**Problem details**
If a line in the records below contains the word "attribute", return that line.

=== Data ===

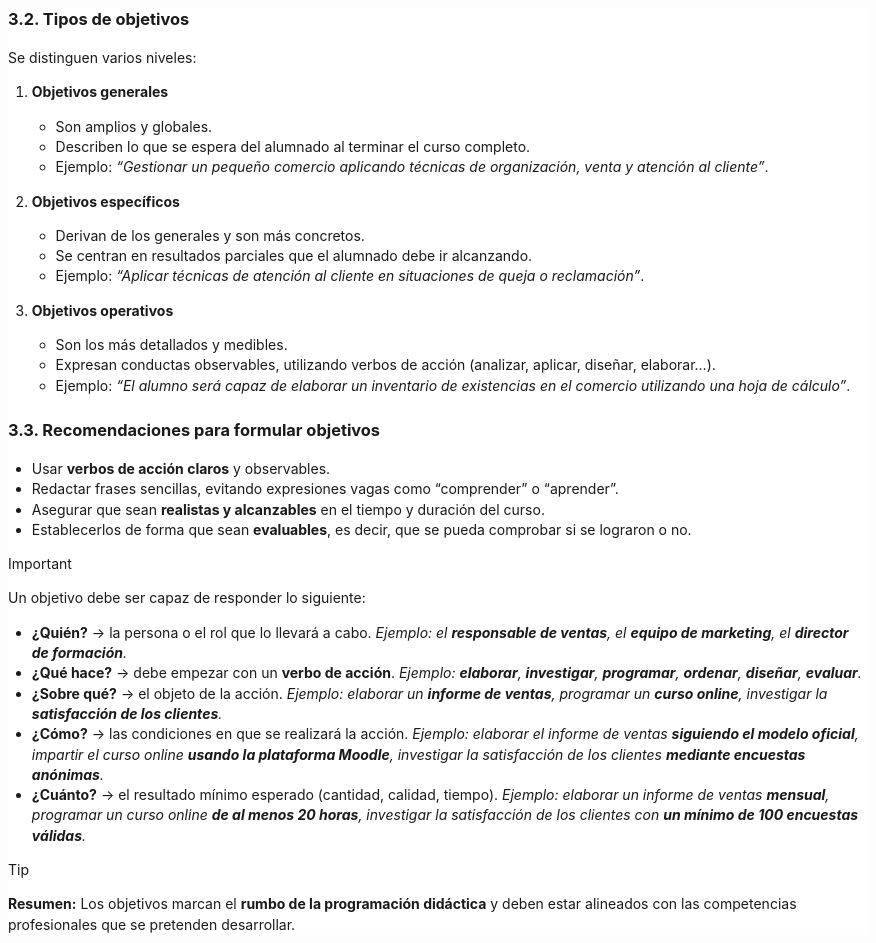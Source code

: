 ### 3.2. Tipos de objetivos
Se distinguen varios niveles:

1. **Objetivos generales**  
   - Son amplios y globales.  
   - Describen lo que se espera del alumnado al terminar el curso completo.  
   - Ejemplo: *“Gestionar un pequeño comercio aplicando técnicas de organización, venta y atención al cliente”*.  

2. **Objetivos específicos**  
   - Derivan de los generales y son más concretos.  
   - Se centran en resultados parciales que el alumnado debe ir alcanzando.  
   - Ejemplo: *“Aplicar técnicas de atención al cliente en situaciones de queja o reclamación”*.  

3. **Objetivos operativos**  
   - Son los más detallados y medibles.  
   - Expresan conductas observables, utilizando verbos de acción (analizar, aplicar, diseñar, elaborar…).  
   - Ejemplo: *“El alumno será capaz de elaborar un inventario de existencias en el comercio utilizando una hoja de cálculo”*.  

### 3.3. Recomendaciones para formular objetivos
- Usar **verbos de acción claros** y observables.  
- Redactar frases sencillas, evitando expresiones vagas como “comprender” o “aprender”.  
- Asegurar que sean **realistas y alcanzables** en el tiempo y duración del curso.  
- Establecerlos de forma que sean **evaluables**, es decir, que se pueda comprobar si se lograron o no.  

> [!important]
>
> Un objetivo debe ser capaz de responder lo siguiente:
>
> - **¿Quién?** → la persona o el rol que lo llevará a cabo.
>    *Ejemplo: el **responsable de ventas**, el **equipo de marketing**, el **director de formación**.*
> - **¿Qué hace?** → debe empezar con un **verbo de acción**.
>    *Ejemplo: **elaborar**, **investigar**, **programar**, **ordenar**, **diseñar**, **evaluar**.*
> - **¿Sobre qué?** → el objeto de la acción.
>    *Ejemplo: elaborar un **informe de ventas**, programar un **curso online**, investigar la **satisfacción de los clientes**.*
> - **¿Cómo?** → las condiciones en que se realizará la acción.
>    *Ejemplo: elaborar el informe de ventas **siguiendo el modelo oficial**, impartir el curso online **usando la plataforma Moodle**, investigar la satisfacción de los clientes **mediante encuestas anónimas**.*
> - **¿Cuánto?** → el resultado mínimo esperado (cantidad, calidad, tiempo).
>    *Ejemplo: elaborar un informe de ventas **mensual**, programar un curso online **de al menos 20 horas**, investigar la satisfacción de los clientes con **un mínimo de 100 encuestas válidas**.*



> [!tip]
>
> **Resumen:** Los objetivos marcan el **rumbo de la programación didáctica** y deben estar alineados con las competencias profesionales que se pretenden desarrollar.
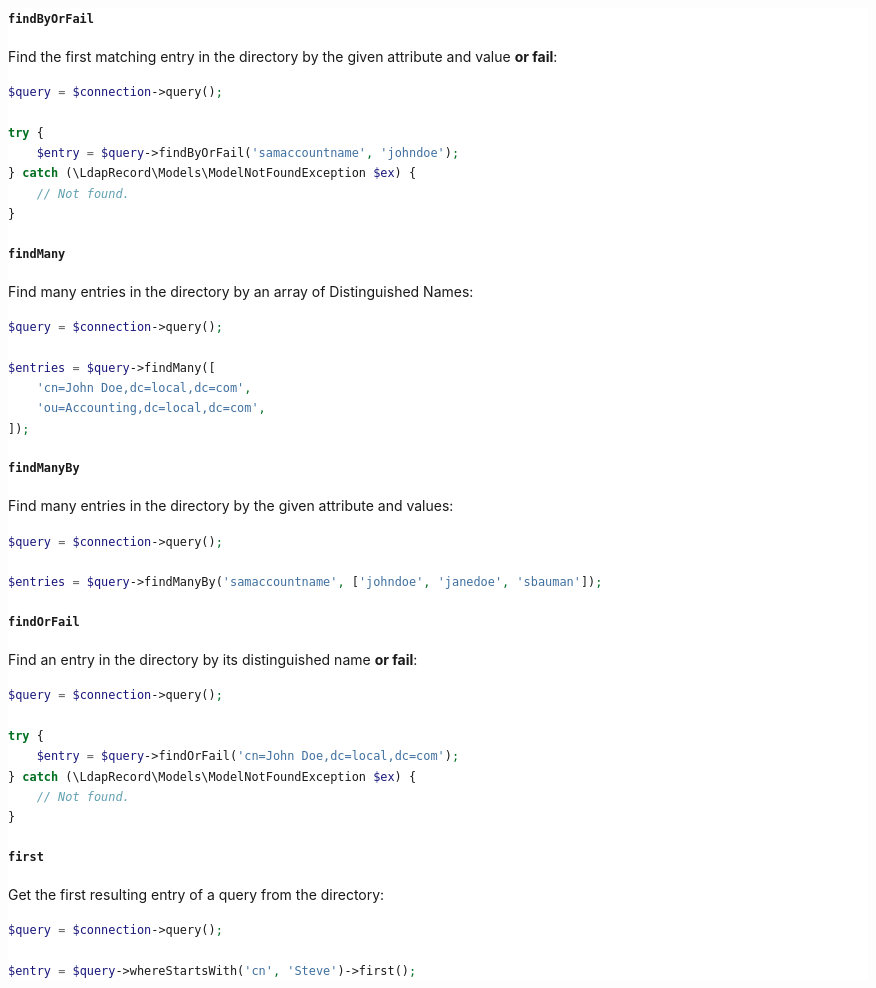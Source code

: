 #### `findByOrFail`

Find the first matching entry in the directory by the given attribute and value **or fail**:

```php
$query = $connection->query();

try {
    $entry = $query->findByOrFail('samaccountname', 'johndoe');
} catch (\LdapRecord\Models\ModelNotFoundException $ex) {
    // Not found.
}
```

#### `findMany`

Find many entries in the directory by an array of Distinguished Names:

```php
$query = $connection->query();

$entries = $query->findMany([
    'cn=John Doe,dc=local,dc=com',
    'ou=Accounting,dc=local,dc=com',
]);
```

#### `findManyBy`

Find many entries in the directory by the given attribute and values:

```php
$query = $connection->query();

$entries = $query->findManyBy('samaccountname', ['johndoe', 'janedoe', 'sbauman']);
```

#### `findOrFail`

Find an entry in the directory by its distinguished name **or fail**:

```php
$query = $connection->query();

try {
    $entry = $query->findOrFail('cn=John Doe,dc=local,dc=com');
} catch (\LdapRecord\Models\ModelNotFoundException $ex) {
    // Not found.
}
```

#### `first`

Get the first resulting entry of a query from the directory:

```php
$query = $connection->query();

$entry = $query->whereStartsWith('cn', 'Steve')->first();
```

===

**Solved exercise**
Find the first matching entry in the directory by the given attribute and value **or fail**:
Find many entries in the directory by the given attribute and values:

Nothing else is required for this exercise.